= Beginning of Section =

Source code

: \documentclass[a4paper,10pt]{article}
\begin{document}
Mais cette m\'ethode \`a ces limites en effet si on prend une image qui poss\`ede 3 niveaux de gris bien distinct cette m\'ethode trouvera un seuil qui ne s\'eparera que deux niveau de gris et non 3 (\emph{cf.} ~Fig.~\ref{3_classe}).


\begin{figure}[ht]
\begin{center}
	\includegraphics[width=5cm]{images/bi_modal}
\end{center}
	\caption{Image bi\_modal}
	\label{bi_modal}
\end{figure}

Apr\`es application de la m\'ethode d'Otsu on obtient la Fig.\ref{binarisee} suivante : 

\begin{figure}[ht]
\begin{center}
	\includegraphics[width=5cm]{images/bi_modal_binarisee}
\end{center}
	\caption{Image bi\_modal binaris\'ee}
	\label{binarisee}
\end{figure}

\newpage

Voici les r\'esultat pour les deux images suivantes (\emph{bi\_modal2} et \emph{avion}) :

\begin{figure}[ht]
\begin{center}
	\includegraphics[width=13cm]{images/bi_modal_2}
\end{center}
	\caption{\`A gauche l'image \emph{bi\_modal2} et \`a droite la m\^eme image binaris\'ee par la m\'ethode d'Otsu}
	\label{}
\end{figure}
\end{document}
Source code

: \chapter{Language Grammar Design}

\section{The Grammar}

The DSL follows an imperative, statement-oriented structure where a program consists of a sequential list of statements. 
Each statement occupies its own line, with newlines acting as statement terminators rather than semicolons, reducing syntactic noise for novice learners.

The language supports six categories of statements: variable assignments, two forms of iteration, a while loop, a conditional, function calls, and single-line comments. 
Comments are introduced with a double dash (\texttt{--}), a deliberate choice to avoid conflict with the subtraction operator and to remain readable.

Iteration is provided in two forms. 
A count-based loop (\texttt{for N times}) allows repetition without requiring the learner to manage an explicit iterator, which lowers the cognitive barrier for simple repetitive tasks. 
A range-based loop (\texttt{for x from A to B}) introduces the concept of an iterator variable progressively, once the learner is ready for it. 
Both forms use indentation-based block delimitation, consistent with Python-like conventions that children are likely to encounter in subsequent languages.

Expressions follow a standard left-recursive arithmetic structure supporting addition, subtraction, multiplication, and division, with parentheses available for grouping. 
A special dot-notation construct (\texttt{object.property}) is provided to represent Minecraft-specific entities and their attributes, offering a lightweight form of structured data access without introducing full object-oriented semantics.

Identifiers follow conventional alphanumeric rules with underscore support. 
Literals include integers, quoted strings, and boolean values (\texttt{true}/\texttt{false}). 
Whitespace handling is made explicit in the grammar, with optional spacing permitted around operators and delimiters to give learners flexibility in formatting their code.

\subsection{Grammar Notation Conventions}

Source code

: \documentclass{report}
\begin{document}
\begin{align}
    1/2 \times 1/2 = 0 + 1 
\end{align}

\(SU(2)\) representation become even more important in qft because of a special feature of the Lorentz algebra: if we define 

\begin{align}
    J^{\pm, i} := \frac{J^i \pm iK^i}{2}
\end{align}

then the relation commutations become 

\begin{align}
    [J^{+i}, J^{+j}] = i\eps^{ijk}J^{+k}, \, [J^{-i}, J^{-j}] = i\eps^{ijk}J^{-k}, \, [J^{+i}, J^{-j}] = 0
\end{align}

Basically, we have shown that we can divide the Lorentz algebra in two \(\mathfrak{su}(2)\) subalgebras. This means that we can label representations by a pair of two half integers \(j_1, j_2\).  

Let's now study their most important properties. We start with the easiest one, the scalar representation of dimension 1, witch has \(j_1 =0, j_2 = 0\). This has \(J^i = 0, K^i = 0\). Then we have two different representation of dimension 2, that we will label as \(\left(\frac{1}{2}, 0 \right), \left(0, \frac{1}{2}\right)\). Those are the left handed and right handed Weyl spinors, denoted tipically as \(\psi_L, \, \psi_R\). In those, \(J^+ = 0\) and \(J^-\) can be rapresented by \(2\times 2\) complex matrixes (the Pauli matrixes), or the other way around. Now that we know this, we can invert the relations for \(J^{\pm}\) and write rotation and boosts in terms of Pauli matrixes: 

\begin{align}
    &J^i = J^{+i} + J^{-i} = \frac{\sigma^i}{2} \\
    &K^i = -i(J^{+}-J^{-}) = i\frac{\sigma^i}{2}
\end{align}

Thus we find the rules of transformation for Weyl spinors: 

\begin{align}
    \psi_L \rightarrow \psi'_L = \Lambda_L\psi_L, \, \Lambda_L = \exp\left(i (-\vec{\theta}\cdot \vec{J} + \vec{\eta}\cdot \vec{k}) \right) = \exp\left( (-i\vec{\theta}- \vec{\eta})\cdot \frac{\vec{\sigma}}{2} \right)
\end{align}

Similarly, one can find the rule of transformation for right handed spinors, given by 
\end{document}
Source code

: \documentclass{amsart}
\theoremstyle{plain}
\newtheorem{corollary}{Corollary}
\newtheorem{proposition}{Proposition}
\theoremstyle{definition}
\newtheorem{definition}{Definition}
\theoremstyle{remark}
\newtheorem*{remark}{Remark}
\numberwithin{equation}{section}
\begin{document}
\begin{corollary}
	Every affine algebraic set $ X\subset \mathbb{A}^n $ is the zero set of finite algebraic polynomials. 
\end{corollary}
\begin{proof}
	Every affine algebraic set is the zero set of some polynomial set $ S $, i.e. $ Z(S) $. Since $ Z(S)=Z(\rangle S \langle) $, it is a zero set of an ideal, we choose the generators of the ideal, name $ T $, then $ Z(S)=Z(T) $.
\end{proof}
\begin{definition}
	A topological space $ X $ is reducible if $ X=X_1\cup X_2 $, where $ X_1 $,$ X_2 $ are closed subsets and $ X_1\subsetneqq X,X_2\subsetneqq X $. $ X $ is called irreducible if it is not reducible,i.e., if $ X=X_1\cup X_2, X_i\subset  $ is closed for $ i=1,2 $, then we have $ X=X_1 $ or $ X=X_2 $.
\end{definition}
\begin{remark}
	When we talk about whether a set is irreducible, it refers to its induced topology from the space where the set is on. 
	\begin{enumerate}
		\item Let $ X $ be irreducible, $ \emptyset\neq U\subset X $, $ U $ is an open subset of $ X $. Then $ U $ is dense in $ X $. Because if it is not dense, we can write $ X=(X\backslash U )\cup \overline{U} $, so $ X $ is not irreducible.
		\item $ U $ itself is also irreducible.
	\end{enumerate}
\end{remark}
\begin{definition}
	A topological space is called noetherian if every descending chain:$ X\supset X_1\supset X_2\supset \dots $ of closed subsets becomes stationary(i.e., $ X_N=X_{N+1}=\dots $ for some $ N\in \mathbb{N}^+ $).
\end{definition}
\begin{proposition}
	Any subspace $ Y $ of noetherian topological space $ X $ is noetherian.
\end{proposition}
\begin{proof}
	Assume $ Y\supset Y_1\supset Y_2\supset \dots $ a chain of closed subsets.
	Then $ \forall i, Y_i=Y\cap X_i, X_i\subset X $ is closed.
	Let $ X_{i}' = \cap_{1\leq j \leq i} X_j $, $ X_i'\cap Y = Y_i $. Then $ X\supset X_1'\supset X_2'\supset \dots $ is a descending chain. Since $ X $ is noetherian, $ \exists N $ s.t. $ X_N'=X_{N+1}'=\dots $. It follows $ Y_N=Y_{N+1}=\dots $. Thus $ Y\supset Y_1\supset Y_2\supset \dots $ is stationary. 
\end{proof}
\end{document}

= End of Section =

WHAT YOU HAVE TO DO:
Return the material in full. Each line must match.

COMPLETED EXERCISE:
Source code

: \documentclass[a4paper,10pt]{article}
\begin{document}
Mais cette m\'ethode \`a ces limites en effet si on prend une image qui poss\`ede 3 niveaux de gris bien distinct cette m\'ethode trouvera un seuil qui ne s\'eparera que deux niveau de gris et non 3 (\emph{cf.} ~Fig.~\ref{3_classe}).


\begin{figure}[ht]
\begin{center}
	\includegraphics[width=5cm]{images/bi_modal}
\end{center}
	\caption{Image bi\_modal}
	\label{bi_modal}
\end{figure}

Apr\`es application de la m\'ethode d'Otsu on obtient la Fig.\ref{binarisee} suivante : 

\begin{figure}[ht]
\begin{center}
	\includegraphics[width=5cm]{images/bi_modal_binarisee}
\end{center}
	\caption{Image bi\_modal binaris\'ee}
	\label{binarisee}
\end{figure}

\newpage

Voici les r\'esultat pour les deux images suivantes (\emph{bi\_modal2} et \emph{avion}) :

\begin{figure}[ht]
\begin{center}
	\includegraphics[width=13cm]{images/bi_modal_2}
\end{center}
	\caption{\`A gauche l'image \emph{bi\_modal2} et \`a droite la m\^eme image binaris\'ee par la m\'ethode d'Otsu}
	\label{}
\end{figure}
\end{document}
Source code

: \chapter{Language Grammar Design}

\section{The Grammar}

The DSL follows an imperative, statement-oriented structure where a program consists of a sequential list of statements. 
Each statement occupies its own line, with newlines acting as statement terminators rather than semicolons, reducing syntactic noise for novice learners.

The language supports six categories of statements: variable assignments, two forms of iteration, a while loop, a conditional, function calls, and single-line comments. 
Comments are introduced with a double dash (\texttt{--}), a deliberate choice to avoid conflict with the subtraction operator and to remain readable.

Iteration is provided in two forms. 
A count-based loop (\texttt{for N times}) allows repetition without requiring the learner to manage an explicit iterator, which lowers the cognitive barrier for simple repetitive tasks. 
A range-based loop (\texttt{for x from A to B}) introduces the concept of an iterator variable progressively, once the learner is ready for it. 
Both forms use indentation-based block delimitation, consistent with Python-like conventions that children are likely to encounter in subsequent languages.

Expressions follow a standard left-recursive arithmetic structure supporting addition, subtraction, multiplication, and division, with parentheses available for grouping. 
A special dot-notation construct (\texttt{object.property}) is provided to represent Minecraft-specific entities and their attributes, offering a lightweight form of structured data access without introducing full object-oriented semantics.

Identifiers follow conventional alphanumeric rules with underscore support. 
Literals include integers, quoted strings, and boolean values (\texttt{true}/\texttt{false}). 
Whitespace handling is made explicit in the grammar, with optional spacing permitted around operators and delimiters to give learners flexibility in formatting their code.

\subsection{Grammar Notation Conventions}

Source code

: \documentclass{report}
\begin{document}
\begin{align}
    1/2 \times 1/2 = 0 + 1 
\end{align}

\(SU(2)\) representation become even more important in qft because of a special feature of the Lorentz algebra: if we define 

\begin{align}
    J^{\pm, i} := \frac{J^i \pm iK^i}{2}
\end{align}

then the relation commutations become 

\begin{align}
    [J^{+i}, J^{+j}] = i\eps^{ijk}J^{+k}, \, [J^{-i}, J^{-j}] = i\eps^{ijk}J^{-k}, \, [J^{+i}, J^{-j}] = 0
\end{align}

Basically, we have shown that we can divide the Lorentz algebra in two \(\mathfrak{su}(2)\) subalgebras. This means that we can label representations by a pair of two half integers \(j_1, j_2\).  

Let's now study their most important properties. We start with the easiest one, the scalar representation of dimension 1, witch has \(j_1 =0, j_2 = 0\). This has \(J^i = 0, K^i = 0\). Then we have two different representation of dimension 2, that we will label as \(\left(\frac{1}{2}, 0 \right), \left(0, \frac{1}{2}\right)\). Those are the left handed and right handed Weyl spinors, denoted tipically as \(\psi_L, \, \psi_R\). In those, \(J^+ = 0\) and \(J^-\) can be rapresented by \(2\times 2\) complex matrixes (the Pauli matrixes), or the other way around. Now that we know this, we can invert the relations for \(J^{\pm}\) and write rotation and boosts in terms of Pauli matrixes: 

\begin{align}
    &J^i = J^{+i} + J^{-i} = \frac{\sigma^i}{2} \\
    &K^i = -i(J^{+}-J^{-}) = i\frac{\sigma^i}{2}
\end{align}

Thus we find the rules of transformation for Weyl spinors: 

\begin{align}
    \psi_L \rightarrow \psi'_L = \Lambda_L\psi_L, \, \Lambda_L = \exp\left(i (-\vec{\theta}\cdot \vec{J} + \vec{\eta}\cdot \vec{k}) \right) = \exp\left( (-i\vec{\theta}- \vec{\eta})\cdot \frac{\vec{\sigma}}{2} \right)
\end{align}

Similarly, one can find the rule of transformation for right handed spinors, given by 
\end{document}
Source code

: \documentclass{amsart}
\theoremstyle{plain}
\newtheorem{corollary}{Corollary}
\newtheorem{proposition}{Proposition}
\theoremstyle{definition}
\newtheorem{definition}{Definition}
\theoremstyle{remark}
\newtheorem*{remark}{Remark}
\numberwithin{equation}{section}
\begin{document}
\begin{corollary}
	Every affine algebraic set $ X\subset \mathbb{A}^n $ is the zero set of finite algebraic polynomials. 
\end{corollary}
\begin{proof}
	Every affine algebraic set is the zero set of some polynomial set $ S $, i.e. $ Z(S) $. Since $ Z(S)=Z(\rangle S \langle) $, it is a zero set of an ideal, we choose the generators of the ideal, name $ T $, then $ Z(S)=Z(T) $.
\end{proof}
\begin{definition}
	A topological space $ X $ is reducible if $ X=X_1\cup X_2 $, where $ X_1 $,$ X_2 $ are closed subsets and $ X_1\subsetneqq X,X_2\subsetneqq X $. $ X $ is called irreducible if it is not reducible,i.e., if $ X=X_1\cup X_2, X_i\subset  $ is closed for $ i=1,2 $, then we have $ X=X_1 $ or $ X=X_2 $.
\end{definition}
\begin{remark}
	When we talk about whether a set is irreducible, it refers to its induced topology from the space where the set is on. 
	\begin{enumerate}
		\item Let $ X $ be irreducible, $ \emptyset\neq U\subset X $, $ U $ is an open subset of $ X $. Then $ U $ is dense in $ X $. Because if it is not dense, we can write $ X=(X\backslash U )\cup \overline{U} $, so $ X $ is not irreducible.
		\item $ U $ itself is also irreducible.
	\end{enumerate}
\end{remark}
\begin{definition}
	A topological space is called noetherian if every descending chain:$ X\supset X_1\supset X_2\supset \dots $ of closed subsets becomes stationary(i.e., $ X_N=X_{N+1}=\dots $ for some $ N\in \mathbb{N}^+ $).
\end{definition}
\begin{proposition}
	Any subspace $ Y $ of noetherian topological space $ X $ is noetherian.
\end{proposition}
\begin{proof}
	Assume $ Y\supset Y_1\supset Y_2\supset \dots $ a chain of closed subsets.
	Then $ \forall i, Y_i=Y\cap X_i, X_i\subset X $ is closed.
	Let $ X_{i}' = \cap_{1\leq j \leq i} X_j $, $ X_i'\cap Y = Y_i $. Then $ X\supset X_1'\supset X_2'\supset \dots $ is a descending chain. Since $ X $ is noetherian, $ \exists N $ s.t. $ X_N'=X_{N+1}'=\dots $. It follows $ Y_N=Y_{N+1}=\dots $. Thus $ Y\supset Y_1\supset Y_2\supset \dots $ is stationary. 
\end{proof}
\end{document}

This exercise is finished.